Exploring Exam Scores with Finite Mixture Models!

The Background:

     I just recently taught a session of CJ 292 - Introduction to Research Methods. This is the first time I have ever taught a class of my own, so I was understandably excited (my students - it was a mixed bag). As part of the class, I tried to collect as much data from my students as possible. I created a survey to measure their interest and prior knowledge of research methods and statistics before the class started. Additionally, I had all of their graded classwork to examine after the course was finished. In general, I was very pleased with how the class went. Everyone passed the course, and the class average was about an 80%. The histograms below show the distribution of scores for each of the 3 exams.

Scores for exam 1, 2 and 3. With the exception of a few low scorers on the first exam, the scores are pretty consistently around the 75-80% range.

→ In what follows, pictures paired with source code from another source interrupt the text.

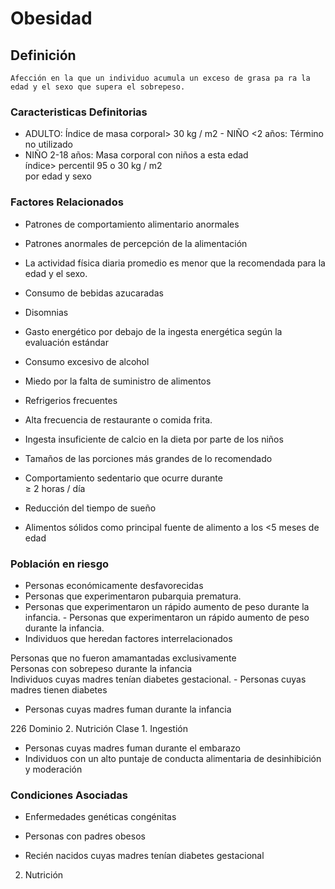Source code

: # Obesidad
## Definición
	Afección en la que un individuo acumula un exceso de grasa pa ra la edad y el sexo que supera el sobrepeso.

### Caracteristicas Definitorias
- ADULTO: Índice de masa corporal> 
30 kg / m2 - NIÑO <2 años: Término no 
utilizado  
- NIÑO 2-18 años: Masa corporal  con niños a esta edad  
 índice> percentil 95 o 30 kg / m2  
 por edad y sexo

### Factores Relacionados
- Patrones de 
comportamiento 
alimentario anormales   
- Patrones anormales de 
percepción de la 
alimentación   
- La actividad física diaria 
promedio es menor que la 
recomendada para la edad y 
el sexo.   
- Consumo de bebidas azucaradas   
- Disomnias   
- Gasto energético por debajo de la 
ingesta energética según la 
evaluación estándar   
- Consumo excesivo de alcohol   
 
- Miedo por la falta de suministro de 
alimentos   
- Refrigerios frecuentes   
- Alta frecuencia de restaurante o 
comida frita.   
- Ingesta insuficiente de calcio en 
la dieta por parte de los niños   
- Tamaños de las 
porciones más 
grandes de lo 
recomendado   
- Comportamiento sedentario que 
ocurre durante   
≥ 2 horas / día  
- Reducción del tiempo de sueño  
- Alimentos sólidos como principal 
fuente de alimento a los <5 
meses de edad

### Población en riesgo
- Personas económicamente 
desfavorecidas   
- Personas que experimentaron 
pubarquia prematura.   
- Personas que experimentaron un 
rápido aumento de peso durante 
la infancia.   - Personas que 
experimentaron 
un rápido 
aumento de peso 
durante la 
infancia.   
- Individuos que 
heredan factores 
interrelacionados  
 
 
 Personas que no fueron amamantadas 
exclusivamente   
 Personas con sobrepeso durante la infancia   
 Individuos cuyas madres tenían diabetes 
gestacional.   - Personas cuyas madres tienen 
diabetes   
- Personas cuyas madres fuman 
durante la infancia  
 
 
226 
Dominio 2. Nutrición  Clase 1. Ingestión  
 
 
 
- Personas cuyas madres fuman 
durante el embarazo   
- Individuos con un alto puntaje de 
conducta alimentaria de 
desinhibición y moderación

### Condiciones Asociadas
- Enfermedades genéticas 
congénitas   
 
 
 
- Personas con padres obesos   
- Recién nacidos cuyas madres 
tenían diabetes gestacional   
 
 
 
 
2. Nutrición

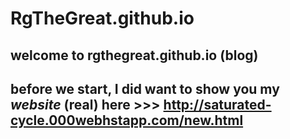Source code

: # RgTheGreat.github.io

## welcome to rgthegreat.github.io (blog)


## before we start, I did want to show you my _website_ (**real**) here >>> http://saturated-cycle.000webhstapp.com/new.html

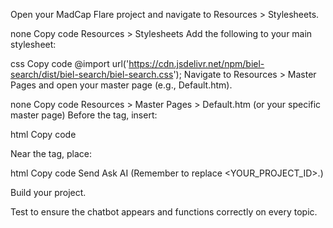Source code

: Open your MadCap Flare project and navigate to Resources > Stylesheets.

none
Copy code
Resources > Stylesheets
Add the following to your main stylesheet:

css
Copy code
@import url('https://cdn.jsdelivr.net/npm/biel-search/dist/biel-search/biel-search.css');
Navigate to Resources > Master Pages and open your master page (e.g., Default.htm).

none
Copy code
Resources > Master Pages > Default.htm (or your specific master page)
Before the </head> tag, insert:

html
Copy code
<script type="module" src="https://cdn.jsdelivr.net/npm/biel-search/dist/biel-search/biel-search.esm.js"></script>
Near the </body> tag, place:

html
Copy code
<biel-button project="<YOUR_PROJECT_ID>">Send Ask AI</biel-button>
(Remember to replace <YOUR_PROJECT_ID>.)

Build your project.

Test to ensure the chatbot appears and functions correctly on every topic.




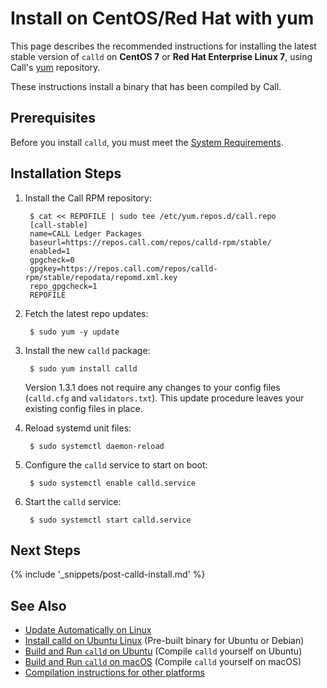 # Install on CentOS/Red Hat with yum

This page describes the recommended instructions for installing the latest stable version of `calld` on **CentOS 7** or **Red Hat Enterprise Linux 7**, using Call's [yum](https://en.wikipedia.org/wiki/Yellowdog_Updater,_Modified) repository.

These instructions install a binary that has been compiled by Call.


## Prerequisites

Before you install `calld`, you must meet the [System Requirements](system-requirements.html).


## Installation Steps

1. Install the Call RPM repository:

        $ cat << REPOFILE | sudo tee /etc/yum.repos.d/call.repo
        [call-stable]
        name=CALL Ledger Packages
        baseurl=https://repos.call.com/repos/calld-rpm/stable/
        enabled=1
        gpgcheck=0
        gpgkey=https://repos.call.com/repos/calld-rpm/stable/repodata/repomd.xml.key
        repo_gpgcheck=1
        REPOFILE

2. Fetch the latest repo updates:

        $ sudo yum -y update

3. Install the new `calld` package:

        $ sudo yum install calld

    Version 1.3.1 does not require any changes to your config files (`calld.cfg` and `validators.txt`). This update procedure leaves your existing config files in place.

4. Reload systemd unit files:

        $ sudo systemctl daemon-reload

5. Configure the `calld` service to start on boot:

        $ sudo systemctl enable calld.service

6. Start the `calld` service:

        $ sudo systemctl start calld.service


## Next Steps

{% include '_snippets/post-calld-install.md' %}<!--_ -->

## See Also

- [Update Automatically on Linux](update-calld-automatically-on-linux.html)
- [Install calld on Ubuntu Linux](install-calld-on-ubuntu.html) (Pre-built binary for Ubuntu or Debian)
- [Build and Run `calld` on Ubuntu](build-run-calld-ubuntu.html) (Compile `calld` yourself on Ubuntu)
- [Build and Run `calld` on macOS](build-run-calld-macos.html) (Compile `calld` yourself on macOS)
- [Compilation instructions for other platforms](https://github.com/callchain/call-lib/tree/develop/Builds)
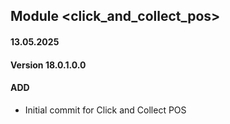 ## Module <click_and_collect_pos>

#### 13.05.2025
#### Version 18.0.1.0.0
#### ADD
- Initial commit for Click and Collect POS
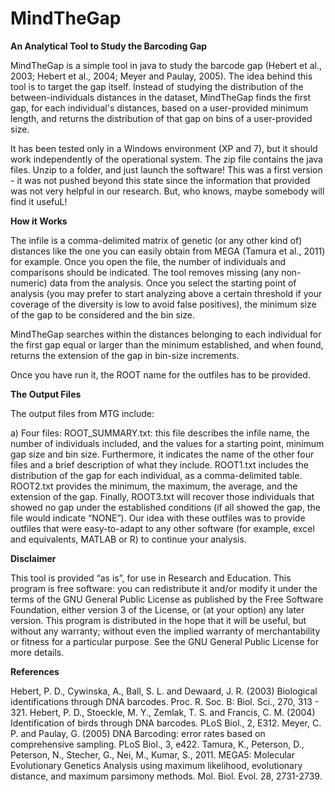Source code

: # MindTheGap

<b>An Analytical Tool to Study the Barcoding Gap</b>

MindTheGap is a simple tool in java to study the barcode gap (Hebert et al., 2003; Hebert et al., 2004; Meyer and Paulay, 2005). The idea behind this tool is to target the gap itself. Instead of studying the distribution of the between-individuals distances in the dataset, MindTheGap finds the first gap, for each individual's distances, based on a user-provided minimum length, and returns the distribution of that gap on bins of a user-provided size.

It has been tested only in a Windows environment (XP and 7), but it should work independently of the operational system. The zip file contains the java files. Unzip to a folder, and just launch the software! This was a first version - it was not pushed beyond this state since the information that provided was not very helpful in our research. But, who knows, maybe somebody will find it usefuL!

<b>How it Works</b>

The infile is a comma-delimited matrix of genetic (or any other kind of) distances like the one you can easily obtain from MEGA (Tamura et al., 2011) for example. Once you open the file, the number of individuals and comparisons should be indicated. The tool removes missing (any non-numeric) data from the analysis. Once you select the starting point of analysis (you may prefer to start analyzing above a certain threshold if your coverage of the diversity is low to avoid false positives), the minimum size of the gap to be considered and the bin size.

MindTheGap searches within the distances belonging to each individual for the first gap equal or larger than the minimum established, and when found, returns the extension of the gap in bin-size increments.

Once you have run it, the ROOT name for the outfiles has to be provided.

<b>The Output Files</b>

The output files from MTG include:

a) Four files: ROOT_SUMMARY.txt: this file describes the infile name, the number of individuals included, and the values for a starting point, minimum gap size and bin size. Furthermore, it indicates the name of the other four files and a brief description of what they include. ROOT1.txt includes the distribution of the gap for each individual, as a comma-delimited table. ROOT2.txt provides the minimum, the maximum, the average, and the extension of the gap. Finally, ROOT3.txt will recover those individuals that showed no gap under the established conditions (if all showed the gap, the file would indicate “NONE”). Our idea with these outfiles was to provide outfiles that were easy-to-adapt to any other software (for example, excel and equivalents, MATLAB or R) to continue your analysis.

<b>Disclaimer</b>

This tool is provided “as is”, for use in Research and Education. This program is free software: you can redistribute it and/or modify it under the terms of the GNU General Public License as published by the Free Software Foundation, either version 3 of the License, or (at your option) any later version. This program is distributed in the hope that it will be useful, but without any warranty; without even the implied warranty of merchantability or fitness for a particular purpose.  See the GNU General Public License for more details.

<b>References</b>

Hebert, P. D., Cywinska, A., Ball, S. L. and Dewaard, J. R. (2003) Biological identifications through DNA barcodes. Proc. R. Soc. B: Biol. Sci., 270, 313 - 321.
Hebert, P. D., Stoeckle, M. Y., Zemlak, T. S. and Francis, C. M. (2004) Identification of birds through DNA barcodes. PLoS Biol., 2, E312.
Meyer, C. P. and Paulay, G. (2005) DNA Barcoding: error rates based on comprehensive sampling. PLoS Biol., 3, e422.
Tamura, K., Peterson, D., Peterson, N., Stecher, G., Nei, M., Kumar, S., 2011. MEGA5: Molecular Evolutionary Genetics Analysis using maximum likelihood, evolutionary distance, and maximum parsimony methods. Mol. Biol. Evol. 28, 2731-2739.
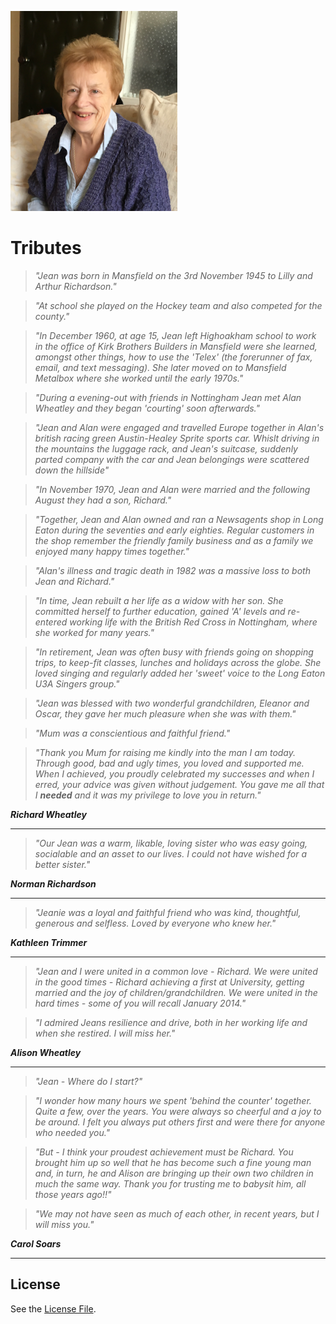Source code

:![Jean](./jean.png)

# Tributes

>_"Jean was born in Mansfield on the 3rd November 1945 to Lilly and Arthur Richardson."_

>_"At school she played on the Hockey team and also competed for the county."_

>_"In December 1960, at age 15, Jean left Highoakham school to work in the office of Kirk Brothers Builders in Mansfield were she learned, amongst other things, how to use the 'Telex' (the forerunner of fax, email, and text messaging). She later moved on to Mansfield Metalbox where she worked until the early 1970s."_

>_"During a evening-out with friends in Nottingham Jean met Alan Wheatley and they began 'courting' soon afterwards."_ 

>_"Jean and Alan were engaged and travelled Europe together in Alan's british racing green Austin-Healey Sprite sports car. Whislt driving in the mountains the luggage rack, and Jean's suitcase, suddenly parted company with the car and Jean belongings were scattered down the hillside"_

>_"In November 1970, Jean and Alan were married and the following August they had a son, Richard."_

>_"Together, Jean and Alan owned and ran a Newsagents shop in Long Eaton during the seventies and early eighties. Regular customers in the shop remember the friendly family business and as a family we enjoyed many happy times together."_

>_"Alan's illness and tragic death in 1982 was a massive loss to both Jean and Richard."_

>_"In time, Jean rebuilt a her life as a widow with her son. She committed herself to further education, gained 'A' levels and re-entered working life with the British Red Cross in Nottingham, where she worked for many years."_

>_"In retirement, Jean was often busy with friends going on shopping trips, to keep-fit classes, lunches  and holidays across the globe. She loved singing and regularly added her 'sweet' voice to the Long Eaton U3A Singers group."_ 

>_"Jean was blessed with two wonderful grandchildren, Eleanor and Oscar, they gave her much pleasure when she was with them."_

>_"Mum was a conscientious and faithful friend."_

>_"Thank you Mum for raising me kindly into the man I am today. Through good, bad and ugly times, you loved and supported me. When I achieved, you proudly celebrated my successes and when I erred, your advice was given without judgement. You gave me all that I **needed** and it was my privilege to love you in return."_

**_Richard Wheatley_**

---

>_"Our Jean was a warm, likable, loving sister who was easy going, socialable and an asset to our lives. I could not have wished for a better sister."_

**_Norman Richardson_**

---

>_"Jeanie was a loyal and faithful friend who was kind, thoughtful, generous and selfless. Loved by everyone who knew her."_

**_Kathleen Trimmer_**

---

>_"Jean and I were united in a common love - Richard. We were united in the good times - Richard achieving a first at University, getting married and the joy of children/grandchildren. We were united in the hard times - some of you will recall January 2014."_

>_"I admired Jeans resilience and drive, both in her working life and when she restired. I will miss her."_

**_Alison Wheatley_**

---

>_"Jean - Where do I start?"_

>_"I wonder how many hours we spent 'behind the counter' together.  Quite a few, over the years.  You were always so cheerful and a joy to be around.  I felt you always put others first and were there for anyone who needed you."_

>_"But - I think your proudest achievement must be Richard.  You brought him up so well that he has become such a fine young man and, in turn, he and Alison are bringing up their own two children in much the same way.  Thank you for trusting me to babysit him, all those years ago!!"_

>_"We may not have seen as much of each other, in recent years, but I will miss you."_

**_Carol Soars_**

---

## License
See the [License File](./LICENSE.md).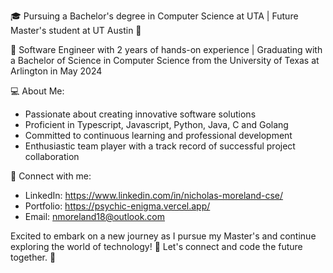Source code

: 🎓 Pursuing a Bachelor's degree in Computer Science at UTA | Future Master's student at UT Austin 🚀

🌟 Software Engineer with 2 years of hands-on experience | Graduating with a Bachelor of Science in Computer Science from the University of Texas at Arlington in May 2024

💻 About Me:
- Passionate about creating innovative software solutions
- Proficient in Typescript, Javascript, Python, Java, C and Golang
- Committed to continuous learning and professional development
- Enthusiastic team player with a track record of successful project collaboration

🔗 Connect with me:
- LinkedIn: https://www.linkedin.com/in/nicholas-moreland-cse/
- Portfolio: https://psychic-enigma.vercel.app/
- Email: nmoreland18@outlook.com

Excited to embark on a new journey as I pursue my Master's and continue exploring the world of technology! 🤖 Let's connect and code the future together. 🚀

<!--
**nicholasmoreland/nicholasmoreland** is a ✨ _special_ ✨ repository because its `README.md` (this file) appears on your GitHub profile.

Here are some ideas to get you started:

- 🔭 I’m currently working on ...
- 🌱 I’m currently learning ...
- 👯 I’m looking to collaborate on ...
- 🤔 I’m looking for help with ...
- 💬 Ask me about ...
- 📫 How to reach me: ...
- 😄 Pronouns: ...
- ⚡ Fun fact: ...
-->
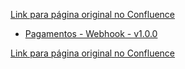 [Link para página original no Confluence](https://openfinancebrasil.atlassian.net/wiki/spaces/OF/pages/159318127)

- [Pagamentos - Webhook - v1.0.0](../../../../../../../../OF/Open%20Finance%20Brasil/Especifica%c3%a7%c3%b5es%20de%20APIs/Webhook/Hist%c3%b3rico%20de%20Especifica%c3%a7%c3%b5es%20-%20Webhook/v1.0.0%20-%20Webhook/Informa%c3%a7%c3%b5es%20Gerais%20-%20Webhook%20-%20v1.0.0/Endpoints%20suportados%20-%20Webhook%20-%20v1.0.0/Pagamentos%20-%20Webhook%20-%20v1.0.0)

[Link para página original no Confluence](https://openfinancebrasil.atlassian.net/wiki/spaces/OF/pages/159318127)
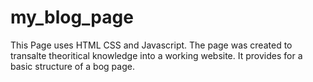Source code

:# my_blog_page
This Page uses HTML CSS and Javascript.
The page was created to transalte theoritical knowledge into a working website.
It provides for a basic structure of a bog page.
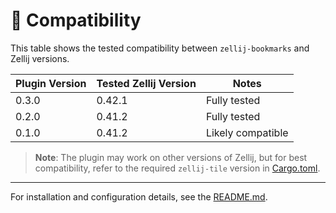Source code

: # 🔄 Compatibility

This table shows the tested compatibility between `zellij-bookmarks` and Zellij versions.

| Plugin Version | Tested Zellij Version | Notes             |
|----------------|-----------------------|-------------------|
| 0.3.0          | 0.42.1                | Fully tested      |
| 0.2.0          | 0.41.2                | Fully tested      |
| 0.1.0          | 0.41.2                | Likely compatible |

> **Note**: The plugin may work on other versions of Zellij, but for best compatibility, refer to the required `zellij-tile` version in [Cargo.toml](Cargo.toml).

---

For installation and configuration details, see the [README.md](README.md).

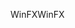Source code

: <span data-ttu-id="d40f8-101">WinFX</span><span class="sxs-lookup"><span data-stu-id="d40f8-101">WinFX</span></span>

Scores for exam 1, 2 and 3. With the exception of a few low scorers on the first exam, the scores are pretty consistently around the 75-80% range.

     Many analyses performed are what we call "between-subjects" - that is, the comparisons are between the sum of some variable for each unit of analysis. In this case, a between-subjects design might simply look at the average exam score between students. While this would be a valid analysis, it isn't particularly interesting. Furthermore, it doesn't really tell us much more than the histograms reveal - there are some high scorers, some low scorers, and a large group of people somewhere in the middle. This is what we often call informally a bell curve.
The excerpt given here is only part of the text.